Nora Heysen (1911-2003), was the first Australian woman to win the prestigious Archibald Prize for portraiture in 1938, for her portrait of Mme Elink Schuurman. At age 27 she was and remains, the youngest ever winner of the Archibald Prize. The Australian Women’s Weekly subsequently summarised this landmark achievement with an article entitled “Girl Painter Who Won Art Prize is also Good Cook”.

Despite underwhelming assessments like that, Heysen was more than capable of holding her own when it came to making art.

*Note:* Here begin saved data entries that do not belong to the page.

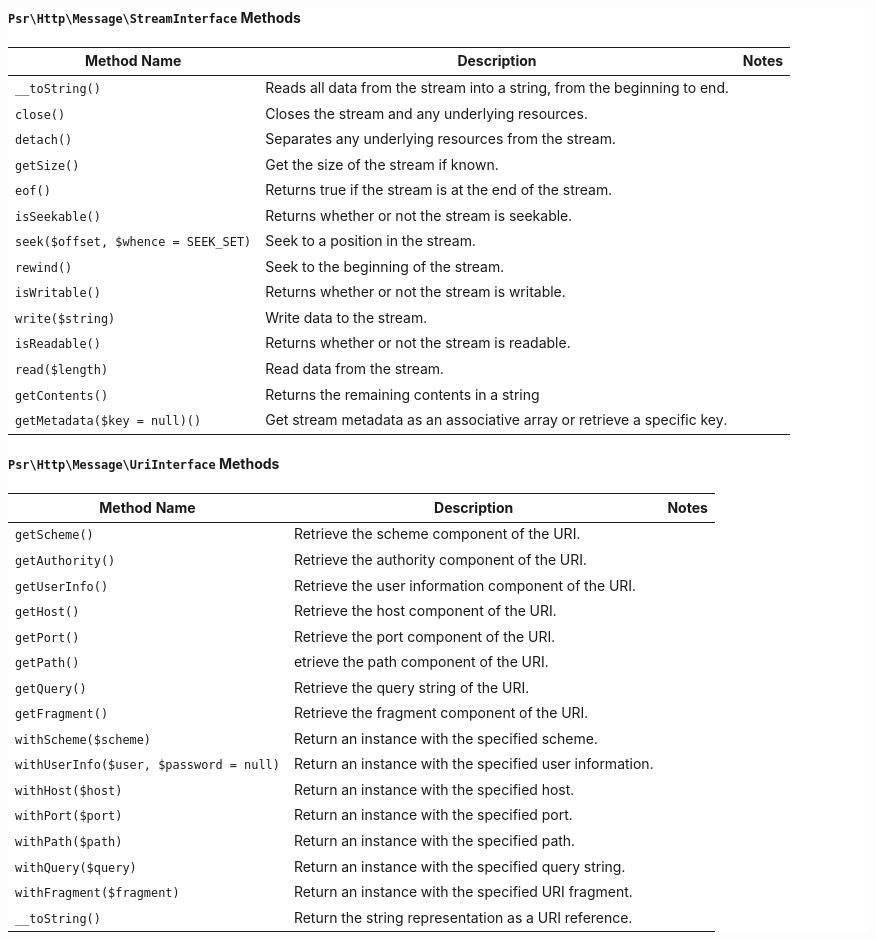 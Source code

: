 ####  `Psr\Http\Message\StreamInterface` Methods

| Method Name                        | Description | Notes |
|------------------------------------| ----------- | ----- |
| `__toString()` | Reads all data from the stream into a string, from the beginning to end. | |
| `close()` | Closes the stream and any underlying resources. | |
| `detach()` | Separates any underlying resources from the stream. | |
| `getSize()` | Get the size of the stream if known. | |
| `eof()` | Returns true if the stream is at the end of the stream.| |
| `isSeekable()` |  Returns whether or not the stream is seekable. | |
| `seek($offset, $whence = SEEK_SET)` | Seek to a position in the stream. | |
| `rewind()` | Seek to the beginning of the stream. | |
| `isWritable()` | Returns whether or not the stream is writable. | |
| `write($string)` | Write data to the stream. | |
| `isReadable()` | Returns whether or not the stream is readable. | |
| `read($length)` | Read data from the stream. | |
| `getContents()` | Returns the remaining contents in a string | |
| `getMetadata($key = null)()` | Get stream metadata as an associative array or retrieve a specific key. | |

#### `Psr\Http\Message\UriInterface` Methods

| Method Name                        | Description | Notes |
|------------------------------------| ----------- | ----- |
| `getScheme()` | Retrieve the scheme component of the URI. | |
| `getAuthority()` | Retrieve the authority component of the URI. | |
| `getUserInfo()` | Retrieve the user information component of the URI. | |
| `getHost()` | Retrieve the host component of the URI. | |
| `getPort()` | Retrieve the port component of the URI. | |
| `getPath()` | etrieve the path component of the URI. | |
| `getQuery()` | Retrieve the query string of the URI. | |
| `getFragment()` | Retrieve the fragment component of the URI. | |
| `withScheme($scheme)` | Return an instance with the specified scheme. | |
| `withUserInfo($user, $password = null)` | Return an instance with the specified user information. | |
| `withHost($host)` | Return an instance with the specified host. | |
| `withPort($port)` | Return an instance with the specified port. | |
| `withPath($path)` | Return an instance with the specified path. | |
| `withQuery($query)` | Return an instance with the specified query string. | |
| `withFragment($fragment)` | Return an instance with the specified URI fragment. | |
| `__toString()` | Return the string representation as a URI reference. | |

The daughter of one of Australia’s most popular landscape artists, Hans Heysen, she began her formal art training at the age of 15 and by the age of 20 had her work in the collection of three State galleries.
Sales from her first solo exhibition in 1933 funded further study in London (1934-37).

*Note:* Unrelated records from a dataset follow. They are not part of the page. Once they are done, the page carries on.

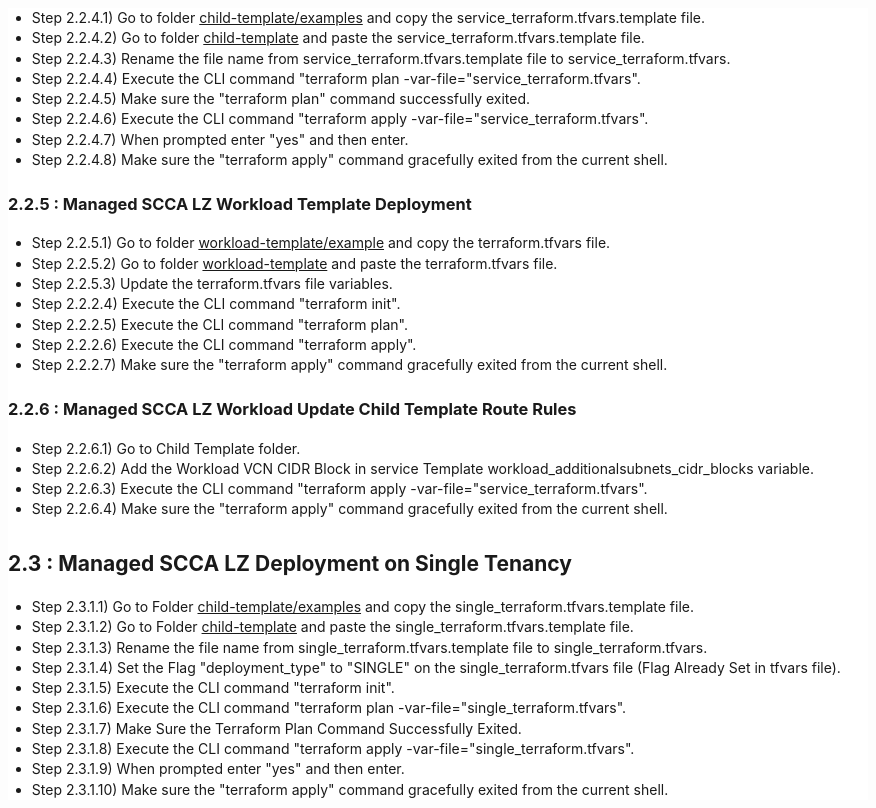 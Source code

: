 * Step 2.2.4.1) Go to folder [child-template/examples](../child-template/examples) and copy the service_terraform.tfvars.template file.
* Step 2.2.4.2) Go to folder [child-template](../child-template) and paste the service_terraform.tfvars.template file.
* Step 2.2.4.3) Rename the file name from service_terraform.tfvars.template file to service_terraform.tfvars.
* Step 2.2.4.4) Execute the CLI command "terraform plan -var-file="service_terraform.tfvars".
* Step 2.2.4.5) Make sure the "terraform plan" command successfully exited.
* Step 2.2.4.6) Execute the CLI command "terraform apply -var-file="service_terraform.tfvars".
* Step 2.2.4.7) When prompted enter "yes" and then enter.
* Step 2.2.4.8) Make sure the "terraform apply" command gracefully exited from the current shell.

### 2.2.5 : Managed SCCA LZ Workload Template Deployment

* Step 2.2.5.1) Go to folder [workload-template/example](../workload-template/example) and copy the terraform.tfvars file.
* Step 2.2.5.2) Go to folder [workload-template](../workload-template) and paste the terraform.tfvars file.
* Step 2.2.5.3) Update the terraform.tfvars file variables.
* Step 2.2.2.4) Execute the CLI command "terraform init".
* Step 2.2.2.5) Execute the CLI command "terraform plan".
* Step 2.2.2.6) Execute the CLI command "terraform apply".
* Step 2.2.2.7) Make sure the "terraform apply" command gracefully exited from the current shell.

### 2.2.6 : Managed SCCA LZ Workload Update Child Template Route Rules

* Step 2.2.6.1) Go to Child Template folder.
* Step 2.2.6.2) Add the Workload VCN CIDR Block in service Template workload_additionalsubnets_cidr_blocks variable.
* Step 2.2.6.3) Execute the CLI command "terraform apply -var-file="service_terraform.tfvars".
* Step 2.2.6.4) Make sure the "terraform apply" command gracefully exited from the current shell.

## 2.3 : Managed SCCA LZ Deployment on Single Tenancy

* Step 2.3.1.1) Go to Folder [child-template/examples](../child-template/examples) and copy the single_terraform.tfvars.template file.
* Step 2.3.1.2) Go to Folder [child-template](../child-template/) and paste the single_terraform.tfvars.template file.
* Step 2.3.1.3) Rename the file name from single_terraform.tfvars.template file to single_terraform.tfvars.
* Step 2.3.1.4) Set the Flag "deployment_type" to "SINGLE" on the single_terraform.tfvars file (Flag Already Set in tfvars file).
* Step 2.3.1.5) Execute the CLI command "terraform init".
* Step 2.3.1.6) Execute the CLI command "terraform plan -var-file="single_terraform.tfvars".
* Step 2.3.1.7) Make Sure the Terraform Plan Command Successfully Exited.
* Step 2.3.1.8) Execute the CLI command "terraform apply -var-file="single_terraform.tfvars".
* Step 2.3.1.9) When prompted enter "yes" and then enter.
* Step 2.3.1.10) Make sure the "terraform apply" command gracefully exited from the current shell.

In 1944 Heysen made another breakthrough when she became the first Australian woman appointed as an Official War Artist*. In addition to her honorary rank as Captain, she was, with persistence and backing, even paid the same rate as male war artists!

One of my favourite portraits of her war service is of WAAAF cook, Corporal Joan Whipp.
Heysen married in 1953, but found her practice was disrupted. She and her husband divorced in 1976. By then her portraits and still life subjects had fallen out of fashion and her work was not recognised.
Later, while researching work on some of her father’s paintings, curator Lou Klepac saw her work, and recognised it’s quality. He mounted a major exhibition of Nora’s work in 1989. In conjunction with the National Library of Australia, Klepac held another successful exhibition of her work in 2000.

Unlike so many other female artists Heysen did live to see her work regain it’s prominence. She died after a short illness in 2003.
*Both Iso Rae and Jessie Traill documented the First World War in France, but neither were given official status as Government appointed war artists.